Verydemure · 12/05/2025 18:34

OP- as someone who has been where you are, please listen to previous posters and get rid.

i wish I’d been on mumsnet before marrying my ex. He just never stepped up. Your partner may be kind and lovely, but he’s also content living like a student. It means he won’t want to do the extra work to have a nice home, spare cash for meals out and holidays because at one level he’s happy with his lifestyle.

we’ve had pretty much full employment for the past 20 years. There are loads of careers that don’t need a string full of qualifications that pay very well.

FeatherRitual · 12/05/2025 18:43

Sorry, but I do not believe that he cannot find more work !

I believe that he chooses to only work 30 hours, because it covers his basic expenses.

What does he do in his non working time ?
Does he have hobbies ?
Does he volunteer?
Does he have friends or family that he spends time with ?

WildflowerConstellations · 12/05/2025 18:49

I think you definitely need to decide how you feel about this before he starts looking for a job near you!
Not that it matters what my preferences are, but personally I'd prefer someone to be consistently working (regardless of wage) in a job where he could stay long-term. Basically what would bother me is if he was frequently moving from job to job with periods of unemployment and wasn't particularly bothered about it, because that would make me think I could easily end up supporting him - especially if he was taking on the kind of temporary jobs that might get harder as he got older.

FeatherRitual · 12/05/2025 19:03

I live in a "strange" area

There are always people advertising for

Odd job people
Gardeners
Carers
Pet sitters
Seasonal jobs
Plus lots of volunteer opportunities

There is a bigger town a few miles away with more opportunities at large hospital, University, college, shops

category12 · 12/05/2025 19:06

redtindin · 22/04/2025 15:21

@Factsandfeelings Just paying for him when we go out, or paying for his petrol to get home or sometimes paying for food he will take home. That kind of thing.

What would he do if he wasn't getting subbed by you?

Did previous girlfriends also pay for him?
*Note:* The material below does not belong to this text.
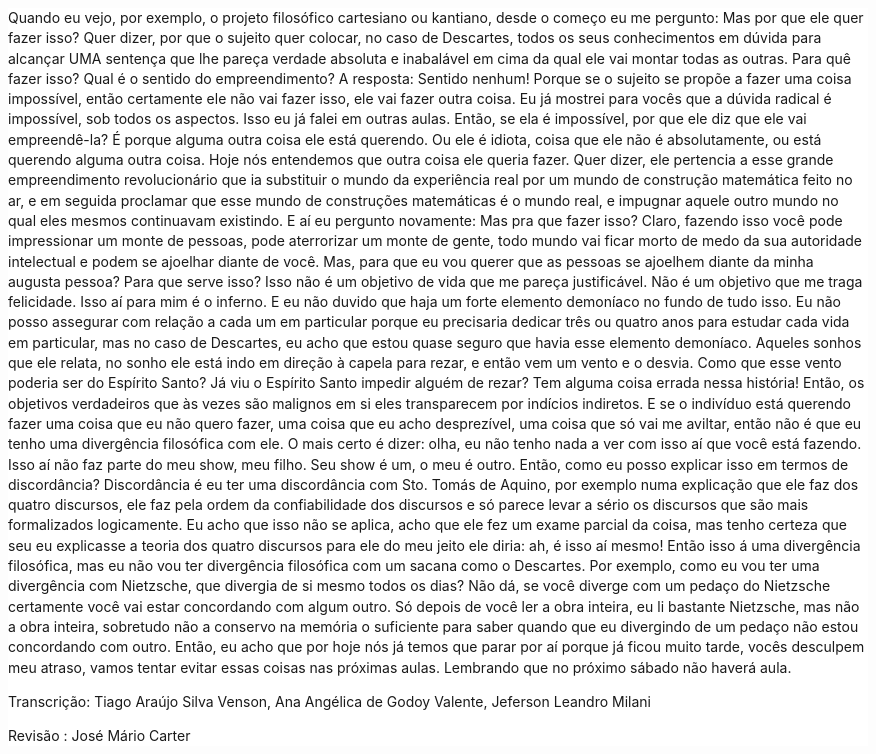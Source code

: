 Quando eu vejo, por exemplo, o projeto filosófico cartesiano ou kantiano, desde o começo eu me pergunto: Mas por que ele quer fazer isso? Quer dizer, por que o sujeito quer colocar, no caso de Descartes, todos os seus conhecimentos em dúvida para alcançar UMA sentença que lhe pareça verdade absoluta e inabalável em cima da qual ele vai montar todas as outras. Para quê fazer isso? Qual é o sentido do empreendimento? A resposta: Sentido nenhum! Porque se o sujeito se propõe a fazer uma coisa impossível, então certamente ele não vai fazer isso, ele vai fazer outra coisa. Eu já mostrei para vocês que a dúvida radical é impossível, sob todos os aspectos. Isso eu já falei em outras aulas. Então, se ela é impossível, por que ele diz que ele vai empreendê-la? É porque alguma outra coisa ele está querendo. Ou ele é idiota, coisa que ele não é absolutamente, ou está querendo alguma outra coisa. Hoje nós entendemos que outra coisa ele queria fazer. Quer dizer, ele pertencia a esse grande empreendimento revolucionário que ia substituir o mundo da experiência real por um mundo de construção matemática feito no ar, e em seguida proclamar que esse mundo de construções matemáticas é o mundo real, e impugnar aquele outro mundo no qual eles mesmos continuavam existindo. E aí eu pergunto novamente: Mas pra que fazer isso? Claro, fazendo isso você pode impressionar um monte de pessoas, pode aterrorizar um monte de gente, todo mundo vai ficar morto de medo da sua autoridade intelectual e podem se ajoelhar diante de você. Mas, para que eu vou querer que as pessoas se ajoelhem diante da minha augusta pessoa? Para que serve isso? Isso não é um objetivo de vida que me pareça justificável. Não é um objetivo que me traga felicidade. Isso aí para mim é o inferno. E eu não duvido que haja um forte elemento demoníaco no fundo de tudo isso. Eu não posso assegurar com relação a cada um em particular porque eu precisaria dedicar três ou quatro anos para estudar cada vida em particular, mas no caso de Descartes, eu acho que estou quase seguro que havia esse elemento demoníaco. Aqueles sonhos que ele relata, no sonho ele está indo em direção à capela para rezar, e então vem um vento e o desvia. Como que esse vento poderia ser do Espírito Santo? Já viu o Espírito Santo impedir alguém de rezar? Tem alguma coisa errada nessa história! Então, os objetivos verdadeiros que às vezes são malignos em si eles transparecem por indícios indiretos. E se o indivíduo está querendo fazer uma coisa que eu não quero fazer, uma coisa que eu acho desprezível, uma coisa que só vai me aviltar, então não é que eu tenho uma divergência filosófica com ele. O mais certo é dizer: olha, eu não tenho nada a ver com isso aí que você está fazendo. Isso aí não faz parte do meu show, meu filho. Seu show é um, o meu é outro. Então, como eu posso explicar isso em termos de discordância? Discordância é eu ter uma discordância com Sto. Tomás de Aquino, por exemplo numa explicação que ele faz dos quatro discursos, ele faz pela ordem da confiabilidade dos discursos e só parece levar a sério os discursos que são mais formalizados logicamente. Eu acho que isso não se aplica, acho que ele fez um exame parcial da coisa, mas tenho certeza que seu eu explicasse a teoria dos quatro discursos para ele do meu jeito ele diria: ah, é isso aí mesmo! Então isso á uma divergência filosófica, mas eu não vou ter divergência filosófica com um sacana como o Descartes. Por exemplo, como eu vou ter uma divergência com Nietzsche, que divergia de si mesmo todos os dias? Não dá, se você diverge com um pedaço do Nietzsche certamente você vai estar concordando com algum outro. Só depois de você ler a obra inteira, eu li bastante Nietzsche, mas não a obra inteira, sobretudo não a conservo na memória o suficiente para saber quando que eu divergindo de um pedaço não estou concordando com outro. Então, eu acho que por hoje nós já temos que parar por aí porque já ficou muito tarde, vocês desculpem meu atraso, vamos tentar evitar essas coisas nas próximas aulas. Lembrando que no próximo sábado não haverá aula.

Transcrição: Tiago Araújo Silva Venson, Ana Angélica de Godoy Valente, Jeferson Leandro Milani

Revisão : José Mário Carter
I just think it's a bit embarrassing that a man in his 40s isn't paying his way on dates. He ought to be embarrassed and saying no, and picking up hours at a 2nd job even if it meant he's less available.

TheCoralMoose · 21/05/2025 02:33

Wow he sounds like my cousin. Except my cousin is 65 in October.
He hasnt worked since 1994.
When my aunt died four years ago he was still living at home.
It was a 4 bed ex council house. He thought he would get the house all to himself.
His brother and sister wanted their share. He tried to fight them he lost.
Now he lives in a sheltered flat with only £10,000 out of his share of the house he had to pay big legal fees.

TidyTealRobin · 21/05/2025 06:00

I was in a similar situation in my early 40s. I met and married my husband now and have had wonderful times, holidays, projects together over the last 15 or so years. It depends what you value, though. You don't marry a man because of how well he washes up or hoovers, nor because of his bank balance! But a few years down the line simple incapabilities really rankle. Please go into whatever you decide with your eyes open. Don't buy the tough luck story. It isn't luck that finds you a job, its much more to do with his personality. I'm sure there is something in you that prefers aspects of his personality. But do consider the whole of him and don't imagine he is going to change significantly. People rarely do atc40!
For the record, I am not unhappy with mine. Just could murder him every so often!

Gundogday · 21/05/2025 09:04

@redtindin How are you? How are things going?

redtindin · 21/05/2025 21:47

@Gundogday He got a new job, he's not too happy but does want to earn more, still looking for something that will suit him better and pay better. For now though it is ok.